When I teach "Introduction to LabVIEW", I have a lab called "Building a Virtual Instrument" whose task is to build a Touch Sensor using an NI USB 6009, which has an A/D converter that we run at 1 KHz. We generally start using MAX to explore sampling and "looking at" data (which gives a nice feel for single samples, Finite Samples, and Continuous Samples, as well as the appearance of their plots). Sometimes we take a detour through the DAQ Assistant (which creates a very simple "Sample and Display" routine, not unlike MAX), but if they're good students, I go straight to showing them the 3 or 4 DAQmx functions they'll need to use. A wonderful NI White Paper on this subject is here: http://zone.ni.com/devzone/cda/tut/p/id/2835.
If you are using non-NI hardware, you can still benefit from the NI Examples. Just try to make your code "emulate" what DAQmx does. You want to write a few sub-VIs (and, please, do write sub-VIs -- you do not want your entire program to be on a single enormous block diagram, as it is very hard to see, very hard to debug, very hard to understand, and very hard to maintain).
The first VI should be a "Configure" VI. Here you will establish communication (USB?) with your device, setting Baud rates, etc. as needed. Then comes "Start", where you put the device-specific code to get it to start doing whatever it needs to do. Follow this with "Read Data". Here you have choices -- you can return a single data point (and wait within the sub-VI until you have that point "in hand") or an array of points (with similar "waits" to be sure you actually have data). Before trying to plot it, you can simply wire it to an indicator and see if you have numbers that make sense. Note that you will probably want to put the Read Data VI inside a While loop, with a Stop button to stop the loop. Be sure, however, to put your "display" (or indicator) inside the While loop so that it gets updated for every data point. Finally, you'll want a Stop Device VI to send the final series of commands to the Device to turn it off.
In DAQmx, when you configure a Device, you generate an I/O Channel that you pass along, into and out of, the DAQmx VIs. If you are writing your own code for a non-NI device, such as a USB device, then you will probably generate a VISA channel as part of Configure.
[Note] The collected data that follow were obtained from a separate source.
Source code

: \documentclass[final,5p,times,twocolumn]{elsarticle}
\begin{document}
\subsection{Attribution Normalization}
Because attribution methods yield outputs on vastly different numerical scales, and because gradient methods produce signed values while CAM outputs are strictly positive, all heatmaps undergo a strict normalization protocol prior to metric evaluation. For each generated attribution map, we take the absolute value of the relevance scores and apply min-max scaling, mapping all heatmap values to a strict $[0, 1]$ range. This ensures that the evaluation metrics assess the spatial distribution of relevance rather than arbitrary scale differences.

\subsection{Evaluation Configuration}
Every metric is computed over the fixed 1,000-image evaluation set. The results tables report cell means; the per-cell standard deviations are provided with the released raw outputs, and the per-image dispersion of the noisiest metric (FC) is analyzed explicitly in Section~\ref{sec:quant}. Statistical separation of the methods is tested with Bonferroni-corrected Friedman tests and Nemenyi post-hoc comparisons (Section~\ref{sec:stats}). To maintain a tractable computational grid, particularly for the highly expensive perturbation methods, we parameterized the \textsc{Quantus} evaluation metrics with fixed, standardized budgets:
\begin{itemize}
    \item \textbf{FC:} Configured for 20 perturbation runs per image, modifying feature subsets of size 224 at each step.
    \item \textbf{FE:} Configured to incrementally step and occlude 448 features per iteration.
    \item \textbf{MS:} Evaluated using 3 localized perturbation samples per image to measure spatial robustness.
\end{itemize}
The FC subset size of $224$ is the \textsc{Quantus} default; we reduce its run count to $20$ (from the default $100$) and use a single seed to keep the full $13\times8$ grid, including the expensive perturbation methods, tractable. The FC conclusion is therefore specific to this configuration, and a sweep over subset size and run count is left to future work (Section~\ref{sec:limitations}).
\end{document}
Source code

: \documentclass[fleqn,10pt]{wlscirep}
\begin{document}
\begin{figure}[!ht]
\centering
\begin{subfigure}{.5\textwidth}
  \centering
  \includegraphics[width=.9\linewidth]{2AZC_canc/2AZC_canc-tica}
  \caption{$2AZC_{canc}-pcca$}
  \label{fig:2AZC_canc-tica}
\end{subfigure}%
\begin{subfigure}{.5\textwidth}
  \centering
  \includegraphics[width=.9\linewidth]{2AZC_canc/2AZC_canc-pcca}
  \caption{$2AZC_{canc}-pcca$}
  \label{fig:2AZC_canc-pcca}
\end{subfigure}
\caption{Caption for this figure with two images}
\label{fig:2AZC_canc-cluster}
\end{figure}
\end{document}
Copy the DAQmx functionality and wire VISA In and VISA Out on the upper left and upper right connector terminals (you'll find that it is a good practice to, as often as possible, choose the 4-2-2-4 Connector Pattern when you create your VI -- this is the default pattern in current versions of LabVIEW). Within your own Device VIs, use these connectors to maintain the communication path to your device (once you open the device with a VISA Open, you shouldn't close it until you do the Stop Device VI). Be sure that you don't "break" this wire as it flows from Configure to Stop Device.
When you have data coming out that looks reasonable in an indicator, then it is a simple step to replace the numeric indicator with either a Graph or a Chart, and have the plots that you want.